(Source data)

= Beginning of Section =

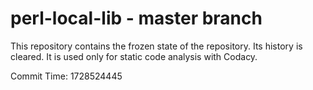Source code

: # perl-local-lib - master branch

This repository contains the frozen state of the repository.
Its history is cleared. It is used only for static code
analysis with Codacy.

Commit Time: 1728524445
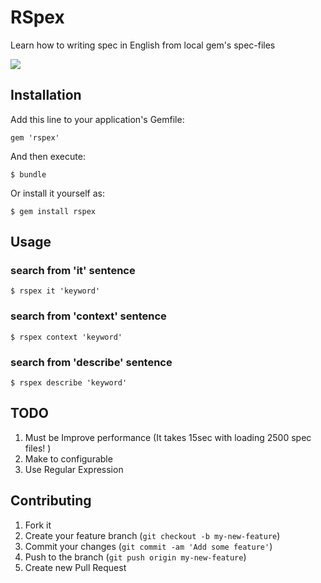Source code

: # RSpex

Learn how to writing spec in English from local gem's spec-files  

![](https://dl.dropboxusercontent.com/u/10198795/rspex_screenshot.png)

## Installation

Add this line to your application's Gemfile:

    gem 'rspex'

And then execute:

    $ bundle

Or install it yourself as:

    $ gem install rspex

## Usage

### search from 'it' sentence

    $ rspex it 'keyword'


### search from 'context' sentence

    $ rspex context 'keyword'


### search from 'describe' sentence

    $ rspex describe 'keyword'


## TODO

1. Must be Improve performance (It takes 15sec with loading 2500 spec files! )
2. Make to configurable
3. Use Regular Expression

## Contributing

1. Fork it
2. Create your feature branch (`git checkout -b my-new-feature`)
3. Commit your changes (`git commit -am 'Add some feature'`)
4. Push to the branch (`git push origin my-new-feature`)
5. Create new Pull Request
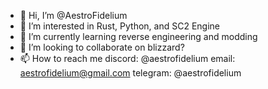 - 👋 Hi, I’m @AestroFidelium
- 👀 I’m interested in Rust, Python, and SC2 Engine
- 🌱 I’m currently learning reverse engineering and modding
- 💞️ I’m looking to collaborate on blizzard?
- 📫 How to reach me discord: @aestrofidelium
                     email: aestrofidelium@gmail.com
                     telegram: @aestrofidelium
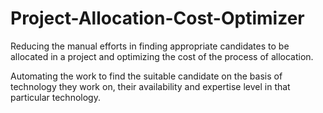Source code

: # Project-Allocation-Cost-Optimizer
Reducing the manual efforts in finding appropriate candidates to be allocated in a project and optimizing the cost of the process of allocation.  

Automating the work to find the suitable candidate on the basis of technology they work on, their availability and expertise level in that particular technology.
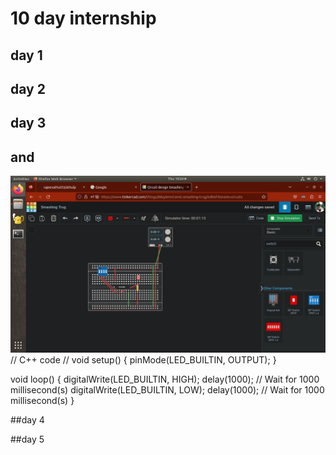 # 10 day internship
## day 1
## day 2
## day 3 
## and
![and](https://github.com/rajeevathul33/athulp/blob/main/and.png)
// C++ code
//
void setup()
{
  pinMode(LED_BUILTIN, OUTPUT);
}

void loop()
{
  digitalWrite(LED_BUILTIN, HIGH);
  delay(1000); // Wait for 1000 millisecond(s)
  digitalWrite(LED_BUILTIN, LOW);
  delay(1000); // Wait for 1000 millisecond(s)
}


##day 4


##day 5
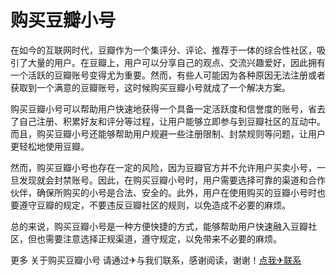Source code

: # 购买豆瓣小号

在如今的互联网时代，豆瓣作为一个集评分、评论、推荐于一体的综合性社区，吸引了大量的用户。在豆瓣上，用户可以分享自己的观点、交流兴趣爱好，因此拥有一个活跃的豆瓣账号变得尤为重要。然而，有些人可能因为各种原因无法注册或者获取到一个满意的豆瓣账号，这时候购买豆瓣小号就成了一个解决方案。

购买豆瓣小号可以帮助用户快速地获得一个具备一定活跃度和信誉度的账号，省去了自己注册、积累好友和评分等过程，让用户能够立即参与到豆瓣社区的互动中。而且，购买豆瓣小号还能够帮助用户规避一些注册限制、封禁规则等问题，让用户更轻松地使用豆瓣。

然而，购买豆瓣小号也存在一定的风险，因为豆瓣官方并不允许用户买卖小号，一旦发现就会封禁账号。因此，在购买豆瓣小号时，用户需要选择可靠的渠道和合作伙伴，确保所购买的小号是合法、安全的。此外，用户在使用购买的豆瓣小号时也要遵守豆瓣的规定，不要违反豆瓣社区的规则，以免造成不必要的麻烦。

总的来说，购买豆瓣小号是一种方便快捷的方式，能够帮助用户快速融入豆瓣社区，但也需要注意选择正规渠道，遵守规定，以免带来不必要的麻烦。

更多 关于购买豆瓣小号 请通过✈与我们联系，感谢阅读，谢谢！[点我✈联系](https://d.k02.cc)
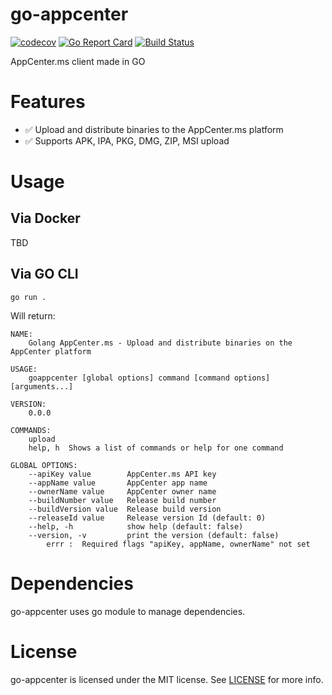 # go-appcenter


[![codecov](https://codecov.io/gh/shoebox/go-appcenter/branch/master/graph/badge.svg)](https://codecov.io/gh/shoebox/go-appcenter)
[![Go Report Card](https://goreportcard.com/badge/github.com/shoebox/go-appcenter)](https://goreportcard.com/report/github.com/shoebox/go-appcenter)
[![Build
Status](https://travis-ci.org/shoebox/go-appcenter.svg)](https://travis-ci.org/shoebox/go-appcenter)

AppCenter.ms client made in GO

# Features

- ✅ Upload and distribute binaries to the AppCenter.ms platform
- ✅ Supports APK, IPA, PKG, DMG, ZIP, MSI upload

# Usage

## Via Docker

TBD

## Via GO CLI

	go run .

Will return:

	NAME:
		Golang AppCenter.ms - Upload and distribute binaries on the AppCenter platform

	USAGE:
		goappcenter [global options] command [command options] [arguments...]

	VERSION:
		0.0.0

	COMMANDS:
		upload
		help, h  Shows a list of commands or help for one command

	GLOBAL OPTIONS:
		--apiKey value        AppCenter.ms API key
		--appName value       AppCenter app name
		--ownerName value     AppCenter owner name
		--buildNumber value   Release build number
		--buildVersion value  Release build version
		--releaseId value     Release version Id (default: 0)
		--help, -h            show help (default: false)
		--version, -v         print the version (default: false)
			errr :  Required flags "apiKey, appName, ownerName" not set

# Dependencies

go-appcenter uses go module to manage dependencies.

# License

go-appcenter is licensed under the MIT license. See [LICENSE](LICENSE) for more info.
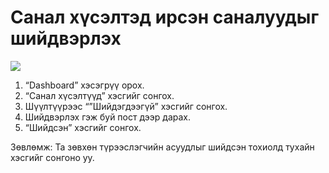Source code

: # Санал хүсэлтэд ирсэн саналуудыг шийдвэрлэх

![](<../../img/Түрээслэгчийн санал шийдэх.gif>)

1. “Dashboard” хэсэгрүү орох.
2. “Санал хүсэлтүүд” хэсгийг сонгох.
3. Шүүлтүүрээс “”Шийдэгдээгүй” хэсгийг сонгох.
4. Шийдвэрлэх гэж буй пост дээр дарах.
5. “Шийдсэн” хэсгийг сонгох.

Зөвлөмж: Та зөвхөн түрээслэгчийн асуудлыг шийдсэн тохиолд тухайн хэсгийг сонгоно уу.
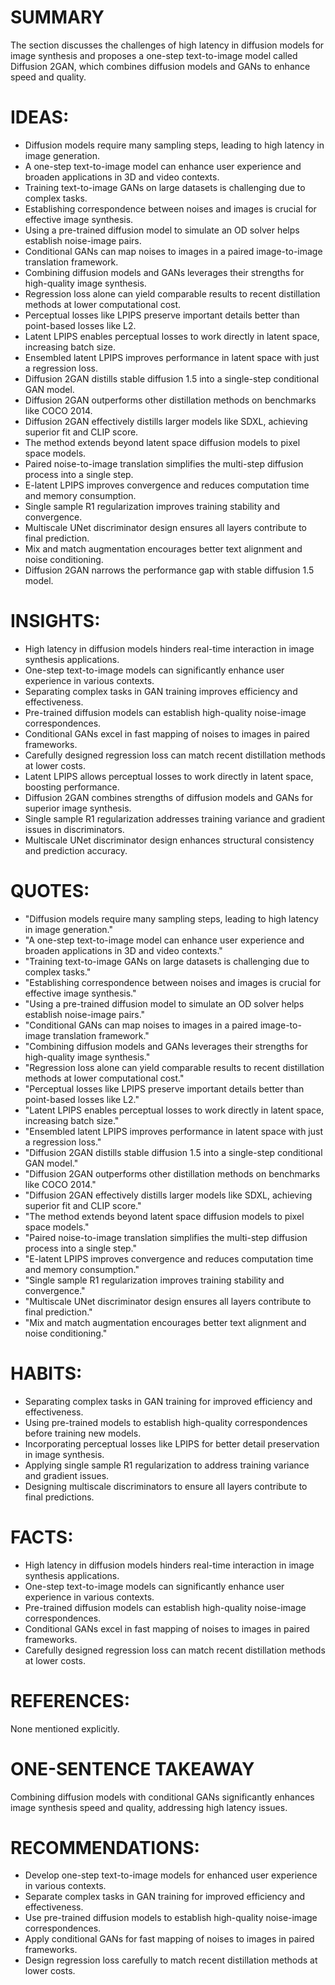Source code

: # SUMMARY
The section discusses the challenges of high latency in diffusion models for image synthesis and proposes a one-step text-to-image model called Diffusion 2GAN, which combines diffusion models and GANs to enhance speed and quality.

# IDEAS:
- Diffusion models require many sampling steps, leading to high latency in image generation.
- A one-step text-to-image model can enhance user experience and broaden applications in 3D and video contexts.
- Training text-to-image GANs on large datasets is challenging due to complex tasks.
- Establishing correspondence between noises and images is crucial for effective image synthesis.
- Using a pre-trained diffusion model to simulate an OD solver helps establish noise-image pairs.
- Conditional GANs can map noises to images in a paired image-to-image translation framework.
- Combining diffusion models and GANs leverages their strengths for high-quality image synthesis.
- Regression loss alone can yield comparable results to recent distillation methods at lower computational cost.
- Perceptual losses like LPIPS preserve important details better than point-based losses like L2.
- Latent LPIPS enables perceptual losses to work directly in latent space, increasing batch size.
- Ensembled latent LPIPS improves performance in latent space with just a regression loss.
- Diffusion 2GAN distills stable diffusion 1.5 into a single-step conditional GAN model.
- Diffusion 2GAN outperforms other distillation methods on benchmarks like COCO 2014.
- Diffusion 2GAN effectively distills larger models like SDXL, achieving superior fit and CLIP score.
- The method extends beyond latent space diffusion models to pixel space models.
- Paired noise-to-image translation simplifies the multi-step diffusion process into a single step.
- E-latent LPIPS improves convergence and reduces computation time and memory consumption.
- Single sample R1 regularization improves training stability and convergence.
- Multiscale UNet discriminator design ensures all layers contribute to final prediction.
- Mix and match augmentation encourages better text alignment and noise conditioning.
- Diffusion 2GAN narrows the performance gap with stable diffusion 1.5 model.

# INSIGHTS:
- High latency in diffusion models hinders real-time interaction in image synthesis applications.
- One-step text-to-image models can significantly enhance user experience in various contexts.
- Separating complex tasks in GAN training improves efficiency and effectiveness.
- Pre-trained diffusion models can establish high-quality noise-image correspondences.
- Conditional GANs excel in fast mapping of noises to images in paired frameworks.
- Carefully designed regression loss can match recent distillation methods at lower costs.
- Latent LPIPS allows perceptual losses to work directly in latent space, boosting performance.
- Diffusion 2GAN combines strengths of diffusion models and GANs for superior image synthesis.
- Single sample R1 regularization addresses training variance and gradient issues in discriminators.
- Multiscale UNet discriminator design enhances structural consistency and prediction accuracy.

# QUOTES:
- "Diffusion models require many sampling steps, leading to high latency in image generation."
- "A one-step text-to-image model can enhance user experience and broaden applications in 3D and video contexts."
- "Training text-to-image GANs on large datasets is challenging due to complex tasks."
- "Establishing correspondence between noises and images is crucial for effective image synthesis."
- "Using a pre-trained diffusion model to simulate an OD solver helps establish noise-image pairs."
- "Conditional GANs can map noises to images in a paired image-to-image translation framework."
- "Combining diffusion models and GANs leverages their strengths for high-quality image synthesis."
- "Regression loss alone can yield comparable results to recent distillation methods at lower computational cost."
- "Perceptual losses like LPIPS preserve important details better than point-based losses like L2."
- "Latent LPIPS enables perceptual losses to work directly in latent space, increasing batch size."
- "Ensembled latent LPIPS improves performance in latent space with just a regression loss."
- "Diffusion 2GAN distills stable diffusion 1.5 into a single-step conditional GAN model."
- "Diffusion 2GAN outperforms other distillation methods on benchmarks like COCO 2014."
- "Diffusion 2GAN effectively distills larger models like SDXL, achieving superior fit and CLIP score."
- "The method extends beyond latent space diffusion models to pixel space models."
- "Paired noise-to-image translation simplifies the multi-step diffusion process into a single step."
- "E-latent LPIPS improves convergence and reduces computation time and memory consumption."
- "Single sample R1 regularization improves training stability and convergence."
- "Multiscale UNet discriminator design ensures all layers contribute to final prediction."
- "Mix and match augmentation encourages better text alignment and noise conditioning."

# HABITS:
- Separating complex tasks in GAN training for improved efficiency and effectiveness.
- Using pre-trained models to establish high-quality correspondences before training new models.
- Incorporating perceptual losses like LPIPS for better detail preservation in image synthesis.
- Applying single sample R1 regularization to address training variance and gradient issues.
- Designing multiscale discriminators to ensure all layers contribute to final predictions.

# FACTS:
- High latency in diffusion models hinders real-time interaction in image synthesis applications.
- One-step text-to-image models can significantly enhance user experience in various contexts.
- Pre-trained diffusion models can establish high-quality noise-image correspondences.
- Conditional GANs excel in fast mapping of noises to images in paired frameworks.
- Carefully designed regression loss can match recent distillation methods at lower costs.

# REFERENCES:
None mentioned explicitly.

# ONE-SENTENCE TAKEAWAY
Combining diffusion models with conditional GANs significantly enhances image synthesis speed and quality, addressing high latency issues.

# RECOMMENDATIONS:
- Develop one-step text-to-image models for enhanced user experience in various contexts.
- Separate complex tasks in GAN training for improved efficiency and effectiveness.
- Use pre-trained diffusion models to establish high-quality noise-image correspondences.
- Apply conditional GANs for fast mapping of noises to images in paired frameworks.
- Design regression loss carefully to match recent distillation methods at lower costs.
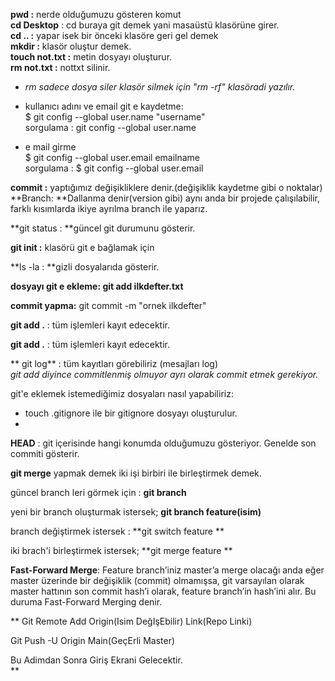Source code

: **pwd :** nerde olduğumuzu gösteren komut  <br>
**cd Desktop** : cd buraya git demek yani masaüstü klasörüne girer.<br>
**cd .. :** yapar isek bir önceki klasöre geri gel demek<br>
**mkdir :** klasör oluştur demek.<br>
**touch not.txt :** metin dosyayı oluşturur.<br>
**rm not.txt :** nottxt silinir.<br>
- *rm sadece dosya siler klasör silmek için "rm -rf" klasöradi yazılır.*

- kullanıcı adını ve email git e kaydetme:<br>
$ git config --global user.name "username"<br>
sorgulama : git config --global user.name<br>


- e mail girme<br>
$ git config --global user.email emailname<br>
sorgulama : $ git config --global user.email<br>

**commit :** yaptığımız değişikliklere denir.(değişiklik kaydetme gibi o noktalar)<br>
**Branch: **Dallanma denir(version gibi) aynı anda bir projede çalışılabilir, farklı kısımlarda ikiye ayrılma branch ile yaparız. <br>

**git status : **güncel git durumunu gösterir. <br>

**git init :** klasörü git e bağlamak için
<br>

**ls -la : **gizli dosyalarıda gösterir.<br>

**dosyayı git e ekleme:
git add ilkdefter.txt**<br>

**commit yapma:** git commit -m "ornek ilkdefter"<br>

**git add .** : tüm işlemleri kayıt edecektir.<br>


**git add .** : tüm işlemleri kayıt edecektir.<br>

** git log** : tüm kayıtları görebiliriz (mesajları log)
<br>
*git add diyince commitlenmiş olmuyor ayrı olarak commit etmek gerekiyor.*<br>

git'e eklemek istemediğimiz dosyaları nasıl yapabiliriz:<br>
- touch .gitignore ile bir gitignore dosyayı oluşturulur. <br>
- <br>


**HEAD** : git içerisinde hangi konumda olduğumuzu gösteriyor. Genelde son commiti gösterir.<br>

**git merge** yapmak demek iki işi birbiri ile birleştirmek demek.<br>

güncel branch leri görmek için : **git branch** <br>

yeni bir branch oluşturmak istersek; **git branch feature(isim)** <br>

branch değiştirmek istersek : **git switch feature **<br>


iki brach'i birleştirmek istersek; **git merge feature **<br>

**Fast-Forward Merge**: Feature branch’iniz master’a merge olacağı anda eğer master üzerinde bir değişiklik (commit) olmamışsa, git varsayılan olarak master hattının son commit hash’i olarak, feature branch’in hash’ini alır. Bu duruma Fast-Forward Merging denir.<br>


** Git Remote Add Origin(Isim DeğIşEbilir) Link(Repo Linki) <br>

Git Push -U Origin Main(GeçErli Master) <br>

Bu Adimdan Sonra Giriş Ekrani Gelecektir. <br>**


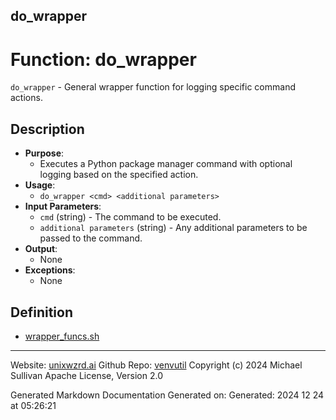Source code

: ## do_wrapper
# Function: do_wrapper
`do_wrapper` - General wrapper function for logging specific command actions.
## Description
- **Purpose**: 
  - Executes a Python package manager command with optional logging based on the specified action.
- **Usage**: 
  - `do_wrapper <cmd> <additional parameters>`
- **Input Parameters**: 
  - `cmd` (string) - The command to be executed.
  - `additional parameters` (string) - Any additional parameters to be passed to the command.
- **Output**: 
  - None
- **Exceptions**: 
  - None

## Definition 

* [wrapper_funcs.sh](../wrapper_funcs_sh.md)
---

Website: [unixwzrd.ai](https://unixwzrd.ai)
Github Repo: [venvutil](https://github.com/unixwzrd/venvutil)
Copyright (c) 2024 Michael Sullivan
Apache License, Version 2.0

Generated Markdown Documentation
Generated on: Generated: 2024 12 24 at 05:26:21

= End of Section =

• [What to work on]: Please copy the lines in the records above between the one holding "sorgulama : git config --global user.name<br>" and the one holding "e bağlamak için", inclusive, exactly and with no other line.

• [Result of this exercise]:
sorgulama : git config --global user.name<br>


- e mail girme<br>
$ git config --global user.email emailname<br>
sorgulama : $ git config --global user.email<br>

**commit :** yaptığımız değişikliklere denir.(değişiklik kaydetme gibi o noktalar)<br>
**Branch: **Dallanma denir(version gibi) aynı anda bir projede çalışılabilir, farklı kısımlarda ikiye ayrılma branch ile yaparız. <br>

**git status : **güncel git durumunu gösterir. <br>

**git init :** klasörü git e bağlamak için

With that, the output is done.